Vertov a échoué : les positions qu’il tenait dans la lutte idéologique n’ont cessé d’être minoritaires, dominées, et, depuis sa mort (mais il serait plus juste de dire : depuis le moment où il se vit retirer tout réalisation de long métrage, c’est-à-dire depuis 1944), ces positions n’ont plus d’existence réelle en U.R.S.S. Parce que personne ne les a reprises à son compte. Et pourtant on voudrait nous faire croire que Vertov n’a cessé et ne cesse d’avoir, en U.R.S.S. Et ailleurs, de l’influence. C’est que les « historiens » de ce cinéaste révolutionnaire, étant donné leurs positions politiques révisionnistes, ont la difficile mission « historique » de faire prendre un échec pour une victoire. C’est d’un vaincu qu’ils traitent, mais à aucun moment ils ne peuvent le faire apparaître tel. Mieux : ils ne parlent et n’écrivent que pour que sa défaite continue à ne pas être vue.

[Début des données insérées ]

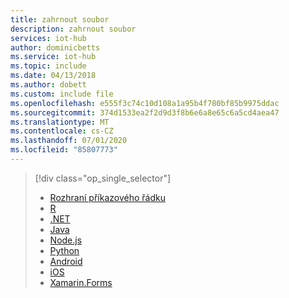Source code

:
 ```yaml
---
title: zahrnout soubor
description: zahrnout soubor
services: iot-hub
author: dominicbetts
ms.service: iot-hub
ms.topic: include
ms.date: 04/13/2018
ms.author: dobett
ms.custom: include file
ms.openlocfilehash: e555f3c74c10d108a1a95b4f780bf85b9975ddac
ms.sourcegitcommit: 374d1533ea2f2d9d3f8b6e6a8e65c6a5cd4aea47
ms.translationtype: MT
ms.contentlocale: cs-CZ
ms.lasthandoff: 07/01/2020
ms.locfileid: "85807773"
---
```

> [!div class="op_single_selector"]
> * [Rozhraní příkazového řádku](../articles/iot-hub/quickstart-send-telemetry-cli.md)
> * [R](../articles/iot-hub/quickstart-send-telemetry-c.md)
> * [.NET](../articles/iot-hub/quickstart-send-telemetry-dotnet.md)
> * [Java](../articles/iot-hub/quickstart-send-telemetry-java.md)
> * [Node.js](../articles/iot-hub/quickstart-send-telemetry-node.md)
> * [Python](../articles/iot-hub/quickstart-send-telemetry-python.md)
> * [Android](../articles/iot-hub/quickstart-send-telemetry-android.md)
> * [iOS](../articles/iot-hub/quickstart-send-telemetry-ios.md)
> * [Xamarin.Forms](../articles/iot-hub/quickstart-send-telemetry-xamarinforms.md)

La défaite de Vertov est politique : elle est liée12 à l’échec de la construction du socialisme en U.R.S.S. ; sa réduction à l’inactivité est un effet du développement de l’idéologie bourgeoise dans les superstructures de l’État soviétique. C’est en victoire artistique que cette défaite politique va être transformée et par ceux-là même qui appartiennent au camp des vainqueurs. Autrement dit : une fois Vertov éliminé, il importe que sa destruction ne soit pas désignée comme telle. Vertov sera donc traité comme un grand cinéaste qui a réussi. Et cette réussite sera dessinée sur le modèle de celle des cinéastes dont il n’a pas réussi à entamer les positions mais qui ont très bien sur amoindrir puis anéantir les siennes. Rien d’étonnant à cela ; c’est dans la logique même de leur victoire : il voulait se différencier d’eux par des lignes de démarcations nettes et précises, ils finissent par se l’agréger par un amalgame à l’amiable.

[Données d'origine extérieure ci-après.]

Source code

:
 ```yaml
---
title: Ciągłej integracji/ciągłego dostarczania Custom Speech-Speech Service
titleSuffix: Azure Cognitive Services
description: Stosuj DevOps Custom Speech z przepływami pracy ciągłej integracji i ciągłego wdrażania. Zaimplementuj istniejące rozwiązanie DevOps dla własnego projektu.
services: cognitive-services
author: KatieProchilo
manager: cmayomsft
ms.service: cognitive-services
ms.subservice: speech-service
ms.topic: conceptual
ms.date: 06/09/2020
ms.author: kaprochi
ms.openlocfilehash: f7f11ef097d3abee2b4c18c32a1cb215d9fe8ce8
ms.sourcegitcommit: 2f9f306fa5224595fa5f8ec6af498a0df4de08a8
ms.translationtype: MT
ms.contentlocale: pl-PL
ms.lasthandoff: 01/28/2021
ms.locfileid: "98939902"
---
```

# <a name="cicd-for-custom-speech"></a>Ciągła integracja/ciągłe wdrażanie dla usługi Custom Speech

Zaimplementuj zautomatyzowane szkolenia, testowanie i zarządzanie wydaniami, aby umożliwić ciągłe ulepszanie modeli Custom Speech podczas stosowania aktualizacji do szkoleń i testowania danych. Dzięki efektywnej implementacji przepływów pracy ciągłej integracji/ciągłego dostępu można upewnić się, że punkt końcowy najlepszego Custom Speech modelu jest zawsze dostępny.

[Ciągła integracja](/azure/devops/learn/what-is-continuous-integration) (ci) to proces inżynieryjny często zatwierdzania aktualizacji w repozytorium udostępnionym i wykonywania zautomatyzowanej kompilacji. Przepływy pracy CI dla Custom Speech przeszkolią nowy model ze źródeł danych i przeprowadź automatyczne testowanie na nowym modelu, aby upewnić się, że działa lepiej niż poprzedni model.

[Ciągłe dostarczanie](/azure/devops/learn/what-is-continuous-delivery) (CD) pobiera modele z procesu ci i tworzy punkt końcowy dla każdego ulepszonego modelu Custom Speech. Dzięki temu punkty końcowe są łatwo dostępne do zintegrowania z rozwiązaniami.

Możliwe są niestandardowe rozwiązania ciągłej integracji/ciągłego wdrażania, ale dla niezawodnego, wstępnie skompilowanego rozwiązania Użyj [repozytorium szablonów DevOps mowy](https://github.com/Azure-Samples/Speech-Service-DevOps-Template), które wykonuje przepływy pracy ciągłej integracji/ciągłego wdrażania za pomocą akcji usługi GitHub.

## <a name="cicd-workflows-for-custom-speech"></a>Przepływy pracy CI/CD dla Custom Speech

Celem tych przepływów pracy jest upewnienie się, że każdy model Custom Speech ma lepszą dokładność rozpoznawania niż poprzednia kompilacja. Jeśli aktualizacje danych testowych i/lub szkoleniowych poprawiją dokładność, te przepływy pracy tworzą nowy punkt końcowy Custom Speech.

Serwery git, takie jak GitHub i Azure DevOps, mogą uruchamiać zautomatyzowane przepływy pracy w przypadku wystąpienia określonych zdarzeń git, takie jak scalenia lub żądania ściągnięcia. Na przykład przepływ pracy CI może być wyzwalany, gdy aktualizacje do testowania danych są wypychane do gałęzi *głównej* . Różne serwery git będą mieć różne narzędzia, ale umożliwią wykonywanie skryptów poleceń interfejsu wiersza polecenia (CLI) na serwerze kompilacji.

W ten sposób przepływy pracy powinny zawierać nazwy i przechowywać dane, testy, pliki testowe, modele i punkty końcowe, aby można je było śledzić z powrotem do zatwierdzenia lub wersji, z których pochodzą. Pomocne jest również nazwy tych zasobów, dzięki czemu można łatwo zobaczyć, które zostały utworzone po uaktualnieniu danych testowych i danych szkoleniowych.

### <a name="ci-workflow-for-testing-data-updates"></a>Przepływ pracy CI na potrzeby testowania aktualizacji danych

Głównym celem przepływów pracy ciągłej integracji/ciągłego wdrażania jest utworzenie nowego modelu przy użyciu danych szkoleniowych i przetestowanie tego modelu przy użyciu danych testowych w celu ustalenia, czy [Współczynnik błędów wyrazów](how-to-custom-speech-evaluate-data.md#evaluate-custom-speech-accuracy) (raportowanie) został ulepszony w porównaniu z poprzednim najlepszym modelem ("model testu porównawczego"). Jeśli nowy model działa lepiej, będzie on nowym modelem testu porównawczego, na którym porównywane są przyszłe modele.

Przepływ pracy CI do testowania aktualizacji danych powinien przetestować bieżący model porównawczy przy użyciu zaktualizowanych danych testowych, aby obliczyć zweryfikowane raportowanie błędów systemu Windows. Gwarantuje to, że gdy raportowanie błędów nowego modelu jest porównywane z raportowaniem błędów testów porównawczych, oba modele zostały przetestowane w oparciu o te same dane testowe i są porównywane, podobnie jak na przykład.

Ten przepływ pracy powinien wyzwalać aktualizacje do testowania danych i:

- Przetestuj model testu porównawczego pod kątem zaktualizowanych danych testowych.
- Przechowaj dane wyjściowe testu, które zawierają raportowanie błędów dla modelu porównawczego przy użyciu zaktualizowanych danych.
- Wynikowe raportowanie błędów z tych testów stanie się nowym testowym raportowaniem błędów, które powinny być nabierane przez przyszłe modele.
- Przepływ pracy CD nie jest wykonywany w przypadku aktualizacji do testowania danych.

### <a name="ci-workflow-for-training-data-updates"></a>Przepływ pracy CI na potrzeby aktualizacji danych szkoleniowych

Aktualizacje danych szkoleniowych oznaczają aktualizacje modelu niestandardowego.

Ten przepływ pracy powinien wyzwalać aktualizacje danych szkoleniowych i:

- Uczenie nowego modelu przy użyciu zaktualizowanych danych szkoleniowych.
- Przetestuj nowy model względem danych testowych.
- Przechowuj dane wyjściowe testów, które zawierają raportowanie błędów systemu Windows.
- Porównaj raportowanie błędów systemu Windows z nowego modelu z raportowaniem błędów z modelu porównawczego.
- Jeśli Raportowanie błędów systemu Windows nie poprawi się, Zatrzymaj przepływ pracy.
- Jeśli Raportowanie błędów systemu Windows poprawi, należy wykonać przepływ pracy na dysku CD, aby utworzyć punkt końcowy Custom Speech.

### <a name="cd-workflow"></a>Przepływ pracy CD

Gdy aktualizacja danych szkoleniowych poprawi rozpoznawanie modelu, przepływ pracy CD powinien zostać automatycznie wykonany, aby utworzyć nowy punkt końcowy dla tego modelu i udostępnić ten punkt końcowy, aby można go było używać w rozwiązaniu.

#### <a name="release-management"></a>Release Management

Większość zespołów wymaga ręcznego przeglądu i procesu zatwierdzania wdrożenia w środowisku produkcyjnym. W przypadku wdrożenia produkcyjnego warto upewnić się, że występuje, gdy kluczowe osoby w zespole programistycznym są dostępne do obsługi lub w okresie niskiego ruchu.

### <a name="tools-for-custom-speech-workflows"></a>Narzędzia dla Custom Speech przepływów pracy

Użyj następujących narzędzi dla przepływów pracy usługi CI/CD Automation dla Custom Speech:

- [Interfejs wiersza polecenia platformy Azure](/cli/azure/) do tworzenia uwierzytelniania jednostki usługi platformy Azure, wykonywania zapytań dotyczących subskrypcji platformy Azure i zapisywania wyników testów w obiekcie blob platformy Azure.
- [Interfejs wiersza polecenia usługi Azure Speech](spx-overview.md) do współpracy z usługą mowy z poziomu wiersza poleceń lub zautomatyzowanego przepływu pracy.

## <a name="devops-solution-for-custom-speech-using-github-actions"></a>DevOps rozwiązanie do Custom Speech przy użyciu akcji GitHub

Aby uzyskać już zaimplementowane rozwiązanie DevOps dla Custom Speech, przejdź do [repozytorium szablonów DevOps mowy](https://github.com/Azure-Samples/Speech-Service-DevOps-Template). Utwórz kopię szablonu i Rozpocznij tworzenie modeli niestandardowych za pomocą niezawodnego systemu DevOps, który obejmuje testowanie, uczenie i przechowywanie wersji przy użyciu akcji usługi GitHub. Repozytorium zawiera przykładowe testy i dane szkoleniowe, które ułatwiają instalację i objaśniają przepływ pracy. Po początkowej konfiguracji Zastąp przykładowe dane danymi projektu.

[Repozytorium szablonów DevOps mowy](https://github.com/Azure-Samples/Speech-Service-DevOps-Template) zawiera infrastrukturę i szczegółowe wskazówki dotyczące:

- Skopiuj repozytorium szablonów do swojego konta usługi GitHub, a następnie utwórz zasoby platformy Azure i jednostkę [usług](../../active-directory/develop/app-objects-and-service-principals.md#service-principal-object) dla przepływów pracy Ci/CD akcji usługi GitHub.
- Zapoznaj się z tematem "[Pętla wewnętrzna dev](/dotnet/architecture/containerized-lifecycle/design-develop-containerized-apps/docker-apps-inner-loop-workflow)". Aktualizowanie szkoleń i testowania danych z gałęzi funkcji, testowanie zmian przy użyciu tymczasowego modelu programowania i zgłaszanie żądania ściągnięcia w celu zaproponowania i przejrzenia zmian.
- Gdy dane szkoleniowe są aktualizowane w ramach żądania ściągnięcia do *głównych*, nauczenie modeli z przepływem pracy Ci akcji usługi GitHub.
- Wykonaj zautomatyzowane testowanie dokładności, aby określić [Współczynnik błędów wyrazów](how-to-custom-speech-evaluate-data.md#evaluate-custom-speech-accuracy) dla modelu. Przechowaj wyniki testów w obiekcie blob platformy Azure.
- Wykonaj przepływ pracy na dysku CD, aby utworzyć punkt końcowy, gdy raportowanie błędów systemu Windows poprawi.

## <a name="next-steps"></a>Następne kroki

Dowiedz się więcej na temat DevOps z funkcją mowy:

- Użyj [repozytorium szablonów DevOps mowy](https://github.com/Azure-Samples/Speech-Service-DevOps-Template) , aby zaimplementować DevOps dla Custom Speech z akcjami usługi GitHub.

« L’arrêt de mort rendu en 1919 par les Kinoks à l’encontre de tous les films sans exception est toujours valable aujourd’hui », disait Vertov en 1923. Cette déclaration de guerre au cinéma bourgeois se développant en U.R.S.S. Sous diverses formes après la révolution d’octobre ne fut jamais rendue caduque par l’Histoire. Le cinéma bourgeois n’a jamais cessé de dominer les écrans en U.R.S.S. La mort du « cinéma artistique » annoncée par Vertov n’a pas eu lieu ; le « cinéma théâtral » s’y porte mieux que jamais. C’est le moment de s’en rendre compte alors que les biographes patentés de Vertov nous invitent à contempler, hier et aujourd’hui, ici et là, sa postérité.

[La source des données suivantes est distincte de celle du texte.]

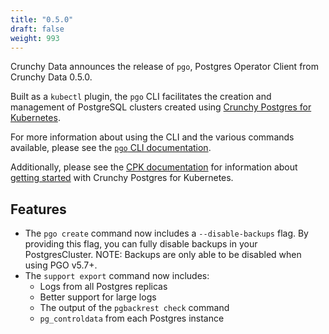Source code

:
 ```yaml
---
title: "0.5.0"
draft: false
weight: 993
---
```


[Crunchy Postgres for Kubernetes]: https://www.crunchydata.com/products/crunchy-postgresql-for-kubernetes
[`pgo` CLI documentation]: https://access.crunchydata.com/documentation/postgres-operator-client/latest

Crunchy Data announces the release of `pgo`, Postgres Operator Client from Crunchy Data 0.5.0.

Built as a `kubectl` plugin, the `pgo` CLI facilitates the creation and management of PostgreSQL clusters created using [Crunchy Postgres for Kubernetes][].

For more information about using the CLI and the various commands available, please see the [`pgo` CLI documentation][].

Additionally, please see the [CPK documentation](https://access.crunchydata.com/documentation/postgres-operator/latest) for information about [getting started](https://access.crunchydata.com/documentation/postgres-operator/latest/quickstart/) with Crunchy Postgres for Kubernetes.

## Features

- The `pgo create` command now includes a `--disable-backups` flag.  By providing this flag, you can fully disable backups in your PostgresCluster. NOTE: Backups are only able to be disabled when using PGO v5.7+.
- The `support export` command now includes:
    - Logs from all Postgres replicas
    - Better support for large logs
    - The output of the `pgbackrest check` command
    - `pg_controldata` from each Postgres instance
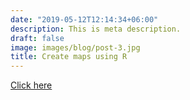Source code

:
```yaml
---
date: "2019-05-12T12:14:34+06:00"
description: This is meta description.
draft: false
image: images/blog/post-3.jpg
title: Create maps using R
---
```


[Click here](https://srkcolombo.netlify.app/#1)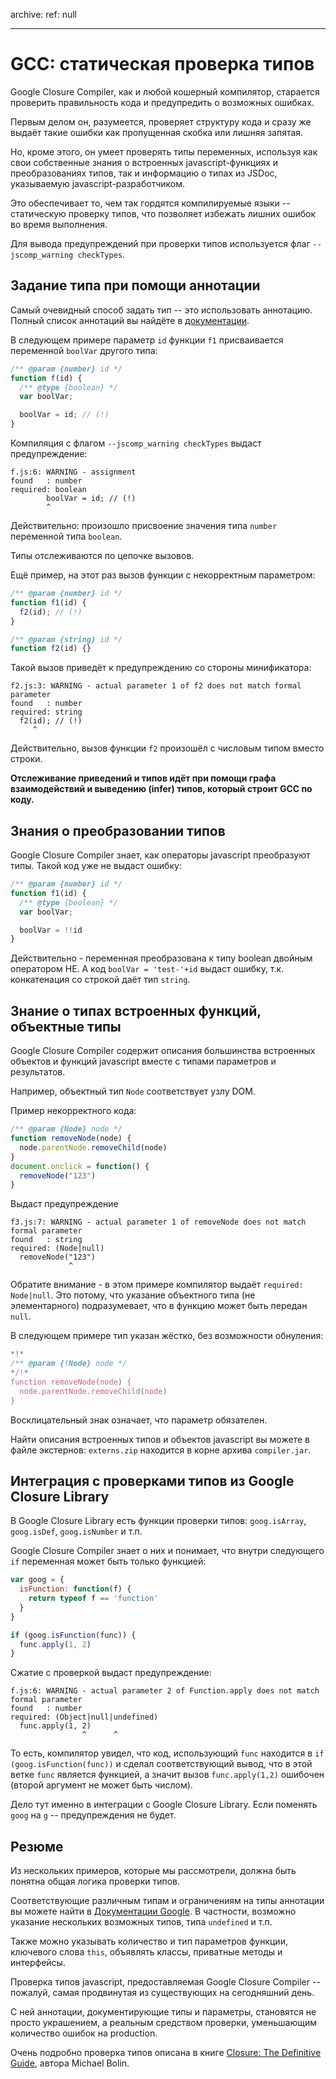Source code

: archive:
  ref: null

---

# GCC: статическая проверка типов

Google Closure Compiler, как и любой кошерный компилятор, старается проверить правильность кода и предупредить о возможных ошибках.

Первым делом он, разумеется, проверяет структуру кода и сразу же выдаёт такие ошибки как пропущенная скобка или лишняя запятая.

Но, кроме этого, он умеет проверять типы переменных, используя как свои собственные знания о встроенных javascript-функциях и преобразованиях типов,
так и информацию о типах из JSDoc, указываемую javascript-разработчиком.

Это обеспечивает то, чем так гордятся компилируемые языки -- статическую проверку типов, что позволяет избежать лишних ошибок во время выполнения.

Для вывода предупреждений при проверки типов используется флаг `--jscomp_warning checkTypes`.

## Задание типа при помощи аннотации

Самый очевидный способ задать тип -- это использовать аннотацию. Полный список аннотаций вы найдёте в <a href="https://github.com/google/closure-compiler/wiki/Annotating-JavaScript-for-the-Closure-Compiler">документации</a>.

В следующем примере параметр <code>id</code> функции <code>f1</code> присваивается переменной <code>boolVar</code> другого типа:

```js
/** @param {number} id */
function f(id) {
  /** @type {boolean} */
  var boolVar;

  boolVar = id; // (!)
}
```

Компиляция с флагом `--jscomp_warning checkTypes` выдаст предупреждение:

```
f.js:6: WARNING - assignment
found   : number
required: boolean
        boolVar = id; // (!)
        ^
```

Действительно: произошло присвоение значения типа <code>number</code> переменной типа <code>boolean</code>.

Типы отслеживаются по цепочке вызовов.

Ещё пример, на этот раз вызов функции с некорректным параметром:

```js
/** @param {number} id */
function f1(id) {
  f2(id); // (!)
}

/** @param {string} id */
function f2(id) {}
```

Такой вызов приведёт к предупреждению со стороны минификатора:

```
f2.js:3: WARNING - actual parameter 1 of f2 does not match formal parameter
found   : number
required: string
  f2(id); // (!)
     ^
```

Действительно, вызов функции <code>f2</code> произошёл с числовым типом вместо строки.

**Отслеживание приведений и типов идёт при помощи графа взаимодействий и выведению (infer) типов, который строит GCC по коду.**

## Знания о преобразовании типов

Google Closure Compiler знает, как операторы javascript преобразуют типы. Такой код уже не выдаст ошибку:

```js
/** @param {number} id */
function f1(id) {
  /** @type {boolean} */
  var boolVar;

  boolVar = !!id
}
```

Действительно - переменная преобразована к типу boolean двойным оператором НЕ.
А код <code>boolVar = 'test-'+id</code> выдаст ошибку, т.к. конкатенация со строкой даёт тип <code>string</code>.

## Знание о типах встроенных функций, объектные типы

Google Closure Compiler содержит описания большинства встроенных объектов и функций javascript вместе с типами параметров и результатов.

Например, объектный тип <code>Node</code> соответствует узлу DOM.

Пример некорректного кода:

```js
/** @param {Node} node */
function removeNode(node) {
  node.parentNode.removeChild(node)
}
document.onclick = function() {
  removeNode("123")
}
```

Выдаст предупреждение

```
f3.js:7: WARNING - actual parameter 1 of removeNode does not match formal parameter
found   : string
required: (Node|null)
  removeNode("123")
             ^
```

Обратите внимание - в этом примере компилятор выдаёт <code>required: Node|null</code>. Это потому, что указание объектного типа (не элементарного) подразумевает, что в функцию может быть передан <code>null</code>.

В следующем примере тип указан жёстко, без возможности обнуления:

```js
*!*
/** @param {!Node} node */
*/!*
function removeNode(node) {
  node.parentNode.removeChild(node)
}
```

Восклицательный знак означает, что параметр обязателен.

Найти описания встроенных типов и объектов javascript вы можете в файле экстернов: <code>externs.zip</code> находится в корне архива <code>compiler.jar</code>.

## Интеграция с проверками типов из Google Closure Library

В Google Closure Library есть функции проверки типов: <code>goog.isArray</code>, <code>goog.isDef</code>, <code>goog.isNumber</code> и т.п.

Google Closure Compiler знает о них и понимает, что внутри следующего <code>if</code> переменная может быть только функцией:

```js
var goog = {
  isFunction: function(f) {
    return typeof f == 'function'
  }
}

if (goog.isFunction(func)) {
  func.apply(1, 2)
}
```

Сжатие с проверкой выдаст предупреждение:

```
f.js:6: WARNING - actual parameter 2 of Function.apply does not match formal parameter
found   : number
required: (Object|null|undefined)
  func.apply(1, 2)
                ^      ^
```

То есть, компилятор увидел, что код, использующий <code>func</code> находится в `if (goog.isFunction(func))` и сделал соответствующий вывод, что в этой ветке `func` является функцией, а значит вызов `func.apply(1,2)` ошибочен (второй аргумент не может быть числом).

Дело тут именно в интеграции с Google Closure Library. Если поменять `goog` на `g` -- предупреждения не будет.

## Резюме

Из нескольких примеров, которые мы рассмотрели, должна быть понятна общая логика проверки типов.

Соответствующие различным типам и ограничениям на типы аннотации вы можете найти в <a href="http://code.google.com/intl/ru/closure/compiler/docs/js-for-compiler.html">Документации Google</a>. В частности, возможно указание нескольких возможных типов, типа <code>undefined</code> и т.п.

Также можно указывать количество и тип параметров функции, ключевого слова <code>this</code>, объявлять классы, приватные методы и интерфейсы.

Проверка типов javascript, предоставляемая Google Closure Compiler -- пожалуй, самая продвинутая из существующих на сегодняшний день.

С ней аннотации, документирующие типы и параметры, становятся не просто украшением, а реальным средством проверки, уменьшающим количество ошибок на production.

Очень подробно проверка типов описана в книге [Closure: The Definitive Guide](https://www.ozon.ru/context/detail/id/6089988/), автора Michael Bolin.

L’arrêt de mort rendu en 1919 par les Kinoks, le voici : « Nous affirmons l’art du cinéma futur comme la négation du cinéma d’aujourd’hui. La mort de la cinématographie est indispensable pour que vive l’art du cinéma. Nous appelons à accélérer sa mort ». Déclaration polémique (c’est-à-dire de guerre) et dialectique (de la façon la plus insistante). Que vise-t-elle exactement ? En quoi consiste la négation qui la programme ? La déclaration de 1923 ne permet pas d’en douter : elle vise « tous les films sans exception », c’est-à-dire tous les genres de films existants à l’exception du montage d’actualités qui n’était pas considéré comme un genre spécifiquement cinématographique, proprement artistique. Nous verrons plus loin comment Vertov définissait le cinéma bourgeois et comment il voyait le développement du cinéma révolutionnaire. Pour l’instant disons que, globalement, l’ennemi c’est le « film d’art » mis en scène d’après un scénario, joué par des acteurs ; film qualifié de « littéraire », « théâtral » ou d’« artistique ». En face : le cinéma des Kinoks, le Ciné-oeil, seul cinéma révolutionnaire selon Vertov (et, pour ce qui est du moment où il intervenait, il avait parfaitement raison). Cinéma sans scénario (littéraire) mais non sans plan de travail, « cinéma non-joué » c’est-à-dire sans acteur, sans mise en scène, sans studio. Lorsqu’en 1923, Vertov proclame : « le chemin du développement du cinéma révolutionnaire est trouvé », il ne manque pas de préciser : « il passe par dessus les têtes d’acteurs et les toits de studios – en plein dans la vie, dans la véritable réalité »13. c’est clair et net. La trahison commence quand, ne pouvant effacer de telles prétentions, on se met à les banaliser, à les innocenter. À dire par exemple, comme le fait Sadoul, que cet arrêt de mort vise seulement le mauvais cinéma bourgeois, sans qualité artistique, le seul – voudrait-on faire croire – que Vertov connaissait. Comme si Vertov ne faisait pas précéder sa sentence de cet attendu (dont nous aurons l’occasion de vérifier la pertinence) : « Après examen des films qui nous sont venus d’Occident et d’Amérique et compte tenu des renseignements que nous possédons sur le travail et les recherches menées à l’étranger et chez nous, j’en viens à cette conclusion : l’arrêt de mort prononcé en 1919… etc. ».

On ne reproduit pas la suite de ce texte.